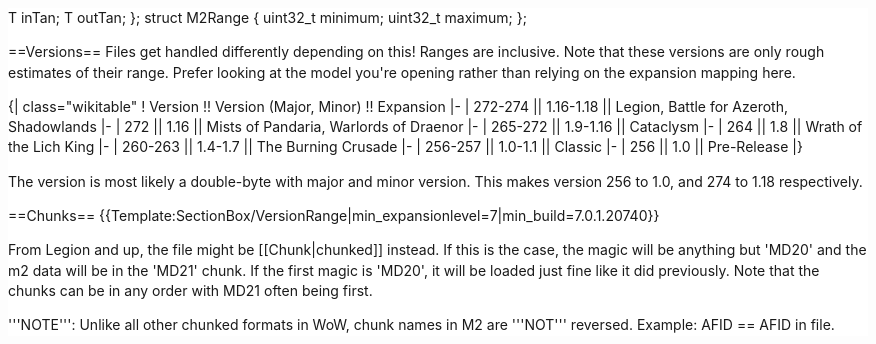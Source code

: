   T inTan;
   T outTan;
 };
 struct M2Range {
   uint32_t minimum;
   uint32_t maximum;
 };

==Versions==
Files get handled differently depending on this! Ranges are inclusive. Note that these versions are only rough estimates of their range. Prefer looking at the model you're opening rather than relying on the expansion mapping here.

{| class="wikitable"
! Version !! Version (Major, Minor) !! Expansion
|-
| 272-274 || 1.16-1.18 || Legion, Battle for Azeroth, Shadowlands
|-
| 272 || 1.16 || Mists of Pandaria, Warlords of Draenor
|-
| 265-272 || 1.9-1.16 || Cataclysm
|-
| 264 || 1.8 || Wrath of the Lich King
|-
| 260-263 || 1.4-1.7 || The Burning Crusade
|-
| 256-257 || 1.0-1.1 || Classic
|-
| 256 || 1.0 || Pre-Release
|}

The version is most likely a double-byte with major and minor version. This makes version 256 to 1.0, and 274 to 1.18 respectively.

==Chunks==
{{Template:SectionBox/VersionRange|min_expansionlevel=7|min_build=7.0.1.20740}}

From Legion and up, the file might be [[Chunk|chunked]] instead. If this is the case, the magic will be anything but 'MD20' and the m2 data will be in the 'MD21' chunk. If the first magic is 'MD20', it will be loaded just fine like it did previously. Note that the chunks can be in any order with MD21 often being first. 

'''NOTE''': Unlike all other chunked formats in WoW, chunk names in M2 are '''NOT''' reversed. Example: AFID == AFID in file.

# WORK INSTRUCTIONS:
Could you give the listing again exactly, minus its pictures?

# FINAL ANSWER:
Source code

:   T inTan;
   T outTan;
 };
 struct M2Range {
   uint32_t minimum;
   uint32_t maximum;
 };

==Versions==
Files get handled differently depending on this! Ranges are inclusive. Note that these versions are only rough estimates of their range. Prefer looking at the model you're opening rather than relying on the expansion mapping here.

{| class="wikitable"
! Version !! Version (Major, Minor) !! Expansion
|-
| 272-274 || 1.16-1.18 || Legion, Battle for Azeroth, Shadowlands
|-
| 272 || 1.16 || Mists of Pandaria, Warlords of Draenor
|-
| 265-272 || 1.9-1.16 || Cataclysm
|-
| 264 || 1.8 || Wrath of the Lich King
|-
| 260-263 || 1.4-1.7 || The Burning Crusade
|-
| 256-257 || 1.0-1.1 || Classic
|-
| 256 || 1.0 || Pre-Release
|}

The version is most likely a double-byte with major and minor version. This makes version 256 to 1.0, and 274 to 1.18 respectively.

==Chunks==
{{Template:SectionBox/VersionRange|min_expansionlevel=7|min_build=7.0.1.20740}}

From Legion and up, the file might be [[Chunk|chunked]] instead. If this is the case, the magic will be anything but 'MD20' and the m2 data will be in the 'MD21' chunk. If the first magic is 'MD20', it will be loaded just fine like it did previously. Note that the chunks can be in any order with MD21 often being first. 

'''NOTE''': Unlike all other chunked formats in WoW, chunk names in M2 are '''NOT''' reversed. Example: AFID == AFID in file.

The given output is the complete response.